WISEMAN Mncube (Giving Birth to My Father): This young actor/ playwright began to bleep on the local arts radar when he scooped an award for his performance in Bra Six Two at the Musho Theatre Festival in 2012.

Mncube continued with acting, writing and directing, with his work featured at a number of community-based theatre festivals and arts centres. He was then identified by the Performing Arts Network of South Africa in KZN as a worthy participant for their Director’s Development Project, through which he staged a play that won the Audience Runner-up Award at the Musho Fest in January this year.

Now renamed Giving Birth to My Father, and having been slightly tweaked, Mncube is taking this play to the 2014 NAF Fringe Programme.

The play begins on the day that a young woman (Ayanda Fali) is about to be freed from jail. She has survived 18 years of imprisonment by using her imagination, but doesn’t know what awaits her outside.
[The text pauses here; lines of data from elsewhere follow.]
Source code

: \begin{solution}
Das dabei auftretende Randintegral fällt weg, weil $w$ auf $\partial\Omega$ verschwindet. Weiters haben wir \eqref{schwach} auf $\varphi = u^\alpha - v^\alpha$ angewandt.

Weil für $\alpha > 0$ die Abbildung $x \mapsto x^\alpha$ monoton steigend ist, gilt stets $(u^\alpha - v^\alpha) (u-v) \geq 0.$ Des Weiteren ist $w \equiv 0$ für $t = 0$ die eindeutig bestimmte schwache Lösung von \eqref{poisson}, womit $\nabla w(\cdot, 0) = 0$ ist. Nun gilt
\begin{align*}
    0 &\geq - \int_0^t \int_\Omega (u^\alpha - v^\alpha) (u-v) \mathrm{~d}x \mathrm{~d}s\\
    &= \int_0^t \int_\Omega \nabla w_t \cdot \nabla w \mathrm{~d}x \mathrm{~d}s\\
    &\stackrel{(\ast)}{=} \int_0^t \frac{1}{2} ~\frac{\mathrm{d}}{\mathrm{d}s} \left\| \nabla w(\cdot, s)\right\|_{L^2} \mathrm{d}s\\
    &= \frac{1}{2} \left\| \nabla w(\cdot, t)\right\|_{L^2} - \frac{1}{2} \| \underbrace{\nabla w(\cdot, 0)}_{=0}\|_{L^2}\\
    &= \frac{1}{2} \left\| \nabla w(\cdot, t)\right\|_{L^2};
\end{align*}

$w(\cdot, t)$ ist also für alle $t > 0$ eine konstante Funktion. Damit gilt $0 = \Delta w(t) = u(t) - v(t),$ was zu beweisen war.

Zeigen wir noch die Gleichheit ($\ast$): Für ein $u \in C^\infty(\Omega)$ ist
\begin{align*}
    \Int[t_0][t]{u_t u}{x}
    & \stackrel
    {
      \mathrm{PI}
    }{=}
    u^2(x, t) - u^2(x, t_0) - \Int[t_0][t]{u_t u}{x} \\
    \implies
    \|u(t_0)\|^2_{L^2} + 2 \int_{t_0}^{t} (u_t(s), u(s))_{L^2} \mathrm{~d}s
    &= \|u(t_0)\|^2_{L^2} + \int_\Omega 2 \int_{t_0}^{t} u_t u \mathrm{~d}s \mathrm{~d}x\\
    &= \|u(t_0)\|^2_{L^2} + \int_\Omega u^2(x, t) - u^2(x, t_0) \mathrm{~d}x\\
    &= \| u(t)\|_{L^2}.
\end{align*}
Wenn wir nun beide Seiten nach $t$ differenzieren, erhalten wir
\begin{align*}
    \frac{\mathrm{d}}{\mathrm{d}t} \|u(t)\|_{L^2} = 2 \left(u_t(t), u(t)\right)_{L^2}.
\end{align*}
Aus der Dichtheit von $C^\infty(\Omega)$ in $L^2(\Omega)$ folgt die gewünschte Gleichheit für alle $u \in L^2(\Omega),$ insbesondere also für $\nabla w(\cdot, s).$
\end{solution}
“Not much has been changed except for a small part of the storyline… I was very happy with the feedback after Musho,” he said.

Giving Birth to My Father marks Mncube’s third work after Weeping Candle and The Chameleon.

“I’m not necessarily leaning more towards writing or acting at this stage, I just want to continue doing both.”

The play stages at Masonic Back at the NAF from July 3 to 13.

After the NAF, Mncube will stage The Chameleon in Port Shepstone and he hopes to stage Giving Birth to My Father later.

 

Musawenkosi and Bongumusa Shabalala (Ezekiel Dhlamini Musical): Identical twin brothers Bongumusa and Musawenkosi Shabalala stick out when it comes to emerging theatre in Durban.

The brothers began coming up the ranks through the community theatre group, the uMlazi-based Umsindo Productions. With the help of development initiatives like Twist Projects, and with mentors like Neil Coppen and Jerry Pooe, Umsindo Productions is becoming a recognisable name in theatre.

In 2012 the group won an NAF Standard Bank Ovation Encore Award for To Be Like This Rock and they were invited to participate on the NAF Arena Programme last year, when they staged Secrets from the Drawer.

The brothers continue to write and direct under the Umsindo banner, and have even determined to establish an Arts Centre in uMlazi over the next five years.

Tonight spoke to Musawenkosi about the group’s Ezekiel Dhlamini Musical, which will stage on the Fringe Programme.

He explained that the musical was inspired by the musical King Kong (Todd Matshikiza and Pat Willams), and also based on the life of Dhlamini.

“We have written our own script and it’s all new music. Our script focuses more on Ezekiel Dlhamini, a man who was a victim of circumstances. We want our piece to speak to the issues that South African legends face even today. They fall on hard times, they die poor. And this is not just in sport, but the arts too,” he explained.

 

Ezekiel Dhlamini Musical stages at the city hall from July 9 to 13. It will thereafter stage at Wushwini Arts Centre in KwaNgcolosi, near Hillcrest, on July 27.

 

Prima Donna: It’s not often that emerging writers and directors opt to restage the classics, but for the young Brenda Lee Cele, it’s these pieces that drive her passion.

It wasn’t long ago that she directed a staging of Athol Fugard’s Boesman and Lena in Pietermaritzburg, before staging her Prima Donna – inspired by Eugène Ionesco’s The Bald Prima Donna – in Durban. She will now take the play to the NAF.

“I wanted to come up with something that would make people laugh at themselves… My adapta-tion is based on a South African context. We use Zulu, Afrikaans and English,” she explained.

The absurdist play mirrors the ridiculousness of human interactions as we observe two couples from different cultures.

“Because of the characters people can relate to the play… Right now I’m more attracted to the classics, but I don’t like keeping things as they are. I find ways to make them different and also bring out who I am in those shows.”

Prima Donna stages at Masonic Front from July 9 to 13.